WHAT YOU NEED TO DO: The answer should hold only the line with "- Useful for inverting logical conditions." and each line after it through the last line of the material, exactly.

THE INPUT:
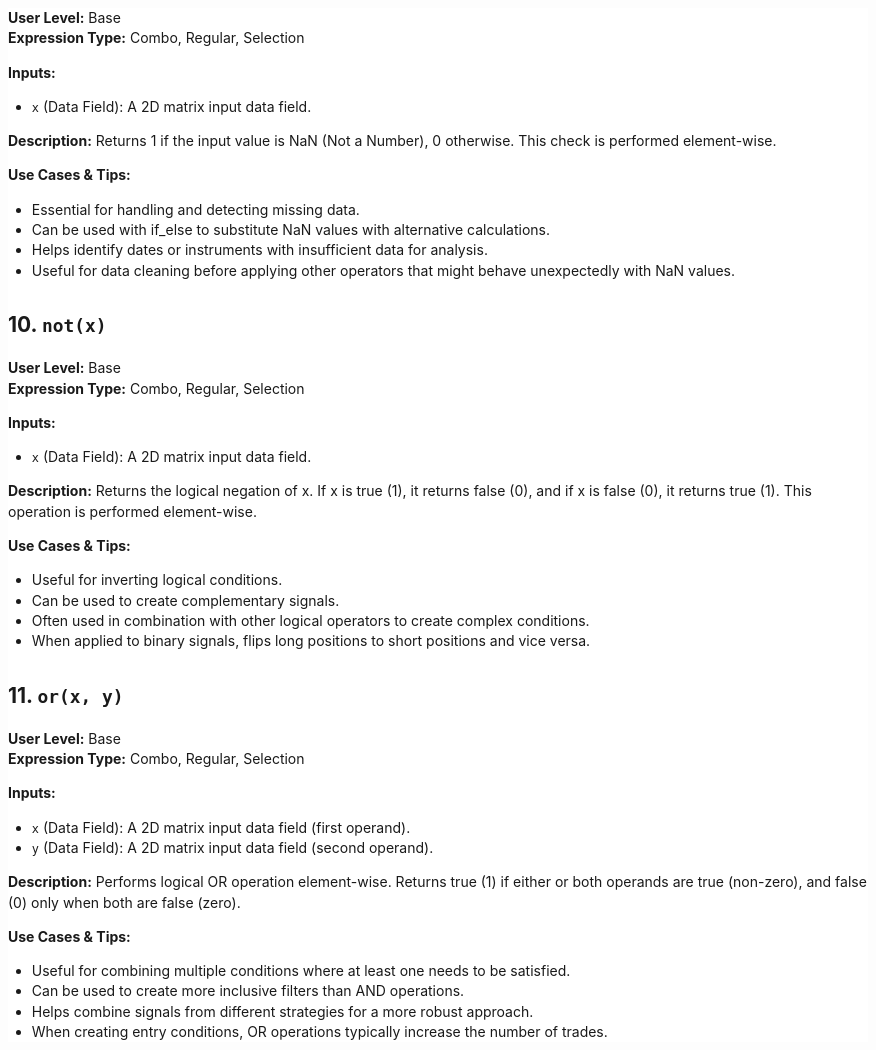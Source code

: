 **User Level:** Base  
**Expression Type:** Combo, Regular, Selection

**Inputs:**
- `x` (Data Field): A 2D matrix input data field.

**Description:**
Returns 1 if the input value is NaN (Not a Number), 0 otherwise. This check is performed element-wise.

**Use Cases & Tips:**
- Essential for handling and detecting missing data.
- Can be used with if_else to substitute NaN values with alternative calculations.
- Helps identify dates or instruments with insufficient data for analysis.
- Useful for data cleaning before applying other operators that might behave unexpectedly with NaN values.

## 10. `not(x)`

**User Level:** Base  
**Expression Type:** Combo, Regular, Selection

**Inputs:**
- `x` (Data Field): A 2D matrix input data field.

**Description:**
Returns the logical negation of x. If x is true (1), it returns false (0), and if x is false (0), it returns true (1). This operation is performed element-wise.

**Use Cases & Tips:**
- Useful for inverting logical conditions.
- Can be used to create complementary signals.
- Often used in combination with other logical operators to create complex conditions.
- When applied to binary signals, flips long positions to short positions and vice versa.

## 11. `or(x, y)`

**User Level:** Base  
**Expression Type:** Combo, Regular, Selection

**Inputs:**
- `x` (Data Field): A 2D matrix input data field (first operand).
- `y` (Data Field): A 2D matrix input data field (second operand).

**Description:**
Performs logical OR operation element-wise. Returns true (1) if either or both operands are true (non-zero), and false (0) only when both are false (zero).

**Use Cases & Tips:**
- Useful for combining multiple conditions where at least one needs to be satisfied.
- Can be used to create more inclusive filters than AND operations.
- Helps combine signals from different strategies for a more robust approach.
- When creating entry conditions, OR operations typically increase the number of trades.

SOLUTION TO THIS PROBLEM:
- Useful for inverting logical conditions.
- Can be used to create complementary signals.
- Often used in combination with other logical operators to create complex conditions.
- When applied to binary signals, flips long positions to short positions and vice versa.

## 11. `or(x, y)`

**User Level:** Base  
**Expression Type:** Combo, Regular, Selection

**Inputs:**
- `x` (Data Field): A 2D matrix input data field (first operand).
- `y` (Data Field): A 2D matrix input data field (second operand).

**Description:**
Performs logical OR operation element-wise. Returns true (1) if either or both operands are true (non-zero), and false (0) only when both are false (zero).

**Use Cases & Tips:**
- Useful for combining multiple conditions where at least one needs to be satisfied.
- Can be used to create more inclusive filters than AND operations.
- Helps combine signals from different strategies for a more robust approach.
- When creating entry conditions, OR operations typically increase the number of trades.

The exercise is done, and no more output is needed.